▸ Problem:
All lines from the start of the listing below through the line containing "argument against oAuth: While" are to be written out again exactly, and no others.
*****
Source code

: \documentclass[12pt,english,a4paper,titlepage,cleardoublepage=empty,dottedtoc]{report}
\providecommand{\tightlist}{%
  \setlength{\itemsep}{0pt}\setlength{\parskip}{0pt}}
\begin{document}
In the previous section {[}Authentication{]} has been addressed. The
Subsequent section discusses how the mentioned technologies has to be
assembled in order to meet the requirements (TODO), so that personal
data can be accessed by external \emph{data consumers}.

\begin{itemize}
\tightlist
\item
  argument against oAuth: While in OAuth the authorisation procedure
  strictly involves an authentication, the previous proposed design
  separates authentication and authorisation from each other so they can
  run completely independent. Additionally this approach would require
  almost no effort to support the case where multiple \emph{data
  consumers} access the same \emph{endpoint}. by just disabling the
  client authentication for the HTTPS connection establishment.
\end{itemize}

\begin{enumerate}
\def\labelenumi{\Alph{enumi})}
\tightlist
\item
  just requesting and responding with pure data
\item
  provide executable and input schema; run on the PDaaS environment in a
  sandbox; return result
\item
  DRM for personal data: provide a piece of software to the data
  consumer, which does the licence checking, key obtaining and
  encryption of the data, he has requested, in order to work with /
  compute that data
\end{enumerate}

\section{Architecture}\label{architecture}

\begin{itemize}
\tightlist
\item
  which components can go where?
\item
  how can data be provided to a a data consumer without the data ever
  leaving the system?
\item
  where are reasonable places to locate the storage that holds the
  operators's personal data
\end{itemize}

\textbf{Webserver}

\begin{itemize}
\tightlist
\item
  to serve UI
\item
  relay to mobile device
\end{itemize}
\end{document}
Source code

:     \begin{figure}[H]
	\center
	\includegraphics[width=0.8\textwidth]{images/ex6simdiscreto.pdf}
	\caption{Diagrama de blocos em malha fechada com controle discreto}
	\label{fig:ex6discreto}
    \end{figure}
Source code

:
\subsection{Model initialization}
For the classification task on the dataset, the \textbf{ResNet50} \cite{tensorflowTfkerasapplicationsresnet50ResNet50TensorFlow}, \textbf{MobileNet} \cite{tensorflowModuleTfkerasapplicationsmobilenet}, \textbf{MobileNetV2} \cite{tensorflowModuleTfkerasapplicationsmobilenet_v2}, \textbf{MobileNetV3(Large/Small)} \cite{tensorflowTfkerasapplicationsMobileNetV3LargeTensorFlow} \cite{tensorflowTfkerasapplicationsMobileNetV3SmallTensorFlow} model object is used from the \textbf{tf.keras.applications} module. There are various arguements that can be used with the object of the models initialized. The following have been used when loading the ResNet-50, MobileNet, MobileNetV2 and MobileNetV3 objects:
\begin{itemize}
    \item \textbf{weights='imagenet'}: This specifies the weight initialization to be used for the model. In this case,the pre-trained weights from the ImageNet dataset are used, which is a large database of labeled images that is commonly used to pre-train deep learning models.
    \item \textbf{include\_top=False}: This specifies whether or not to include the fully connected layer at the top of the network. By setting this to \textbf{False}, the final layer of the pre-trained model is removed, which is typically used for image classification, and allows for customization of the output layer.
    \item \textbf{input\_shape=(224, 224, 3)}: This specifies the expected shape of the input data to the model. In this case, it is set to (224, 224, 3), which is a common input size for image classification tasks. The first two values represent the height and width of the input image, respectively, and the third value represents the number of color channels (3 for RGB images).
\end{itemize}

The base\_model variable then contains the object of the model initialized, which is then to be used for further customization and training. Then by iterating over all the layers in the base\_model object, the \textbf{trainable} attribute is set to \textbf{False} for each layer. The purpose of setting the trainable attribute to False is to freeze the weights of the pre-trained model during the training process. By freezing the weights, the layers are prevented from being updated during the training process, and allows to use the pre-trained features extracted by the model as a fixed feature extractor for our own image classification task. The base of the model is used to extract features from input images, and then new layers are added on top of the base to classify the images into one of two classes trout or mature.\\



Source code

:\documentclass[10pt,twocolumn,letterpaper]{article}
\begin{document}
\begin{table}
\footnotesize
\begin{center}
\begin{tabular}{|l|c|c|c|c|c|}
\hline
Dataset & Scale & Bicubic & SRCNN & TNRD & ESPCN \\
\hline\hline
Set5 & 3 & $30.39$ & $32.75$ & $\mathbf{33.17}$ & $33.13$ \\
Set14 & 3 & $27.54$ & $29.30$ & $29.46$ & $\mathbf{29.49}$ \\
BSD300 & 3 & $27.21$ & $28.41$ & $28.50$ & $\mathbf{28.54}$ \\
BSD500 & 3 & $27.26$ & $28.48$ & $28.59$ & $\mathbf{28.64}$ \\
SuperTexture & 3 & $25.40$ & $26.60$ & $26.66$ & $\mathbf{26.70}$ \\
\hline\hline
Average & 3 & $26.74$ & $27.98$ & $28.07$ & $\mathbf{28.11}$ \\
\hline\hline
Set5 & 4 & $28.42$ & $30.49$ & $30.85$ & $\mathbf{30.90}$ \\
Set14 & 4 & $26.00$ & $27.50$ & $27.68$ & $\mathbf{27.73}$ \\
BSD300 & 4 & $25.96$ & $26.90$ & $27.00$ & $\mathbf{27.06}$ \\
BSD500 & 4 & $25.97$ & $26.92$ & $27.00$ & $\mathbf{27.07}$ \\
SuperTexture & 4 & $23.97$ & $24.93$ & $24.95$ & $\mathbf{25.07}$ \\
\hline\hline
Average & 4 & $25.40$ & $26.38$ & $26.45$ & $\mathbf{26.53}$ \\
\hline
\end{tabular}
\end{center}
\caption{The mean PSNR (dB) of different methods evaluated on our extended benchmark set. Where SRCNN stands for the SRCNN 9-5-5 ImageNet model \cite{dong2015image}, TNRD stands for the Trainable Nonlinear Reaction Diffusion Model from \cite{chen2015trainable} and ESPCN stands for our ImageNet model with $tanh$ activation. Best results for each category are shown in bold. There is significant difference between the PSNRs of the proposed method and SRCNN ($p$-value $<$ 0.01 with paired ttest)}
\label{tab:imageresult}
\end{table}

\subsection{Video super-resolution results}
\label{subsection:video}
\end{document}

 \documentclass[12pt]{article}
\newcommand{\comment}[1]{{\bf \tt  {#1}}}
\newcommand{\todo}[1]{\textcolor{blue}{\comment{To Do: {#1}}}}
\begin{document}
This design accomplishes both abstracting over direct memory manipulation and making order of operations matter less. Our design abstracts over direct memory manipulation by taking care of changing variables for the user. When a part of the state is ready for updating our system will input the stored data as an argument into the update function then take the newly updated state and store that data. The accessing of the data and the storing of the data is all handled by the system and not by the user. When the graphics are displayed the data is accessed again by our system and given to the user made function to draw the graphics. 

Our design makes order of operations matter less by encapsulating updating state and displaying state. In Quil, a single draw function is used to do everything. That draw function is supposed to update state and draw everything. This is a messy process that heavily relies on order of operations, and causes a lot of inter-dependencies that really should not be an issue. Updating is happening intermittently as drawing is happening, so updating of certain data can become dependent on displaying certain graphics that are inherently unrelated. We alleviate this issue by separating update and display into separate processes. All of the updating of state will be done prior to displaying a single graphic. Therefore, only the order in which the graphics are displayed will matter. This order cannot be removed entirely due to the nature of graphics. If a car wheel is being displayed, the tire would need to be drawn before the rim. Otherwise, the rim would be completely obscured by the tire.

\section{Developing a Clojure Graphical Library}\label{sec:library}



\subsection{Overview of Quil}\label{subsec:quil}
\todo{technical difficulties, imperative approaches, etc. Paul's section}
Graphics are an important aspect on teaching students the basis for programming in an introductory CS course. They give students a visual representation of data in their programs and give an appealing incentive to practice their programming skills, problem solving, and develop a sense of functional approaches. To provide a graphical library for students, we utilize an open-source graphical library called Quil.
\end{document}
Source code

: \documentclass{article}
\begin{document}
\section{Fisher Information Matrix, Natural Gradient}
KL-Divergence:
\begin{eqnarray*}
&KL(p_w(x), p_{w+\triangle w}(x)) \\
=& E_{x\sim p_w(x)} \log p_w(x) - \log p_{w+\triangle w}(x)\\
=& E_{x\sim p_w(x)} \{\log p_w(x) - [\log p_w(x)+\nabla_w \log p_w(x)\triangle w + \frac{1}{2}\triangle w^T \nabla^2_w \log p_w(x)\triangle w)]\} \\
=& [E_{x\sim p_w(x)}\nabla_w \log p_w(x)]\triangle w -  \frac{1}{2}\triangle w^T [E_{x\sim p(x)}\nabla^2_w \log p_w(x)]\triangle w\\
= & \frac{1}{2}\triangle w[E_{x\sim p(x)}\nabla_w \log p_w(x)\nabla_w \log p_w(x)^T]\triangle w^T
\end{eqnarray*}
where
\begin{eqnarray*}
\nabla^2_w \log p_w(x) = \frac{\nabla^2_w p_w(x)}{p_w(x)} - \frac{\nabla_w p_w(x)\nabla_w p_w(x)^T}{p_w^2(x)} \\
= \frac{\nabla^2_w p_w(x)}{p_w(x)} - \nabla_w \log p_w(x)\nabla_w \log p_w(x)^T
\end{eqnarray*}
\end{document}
*****
▸ Answer section:
Source code

: \documentclass[12pt,english,a4paper,titlepage,cleardoublepage=empty,dottedtoc]{report}
\providecommand{\tightlist}{%
  \setlength{\itemsep}{0pt}\setlength{\parskip}{0pt}}
\begin{document}
In the previous section {[}Authentication{]} has been addressed. The
Subsequent section discusses how the mentioned technologies has to be
assembled in order to meet the requirements (TODO), so that personal
data can be accessed by external \emph{data consumers}.

\begin{itemize}
\tightlist
\item
  argument against oAuth: While in OAuth the authorisation procedure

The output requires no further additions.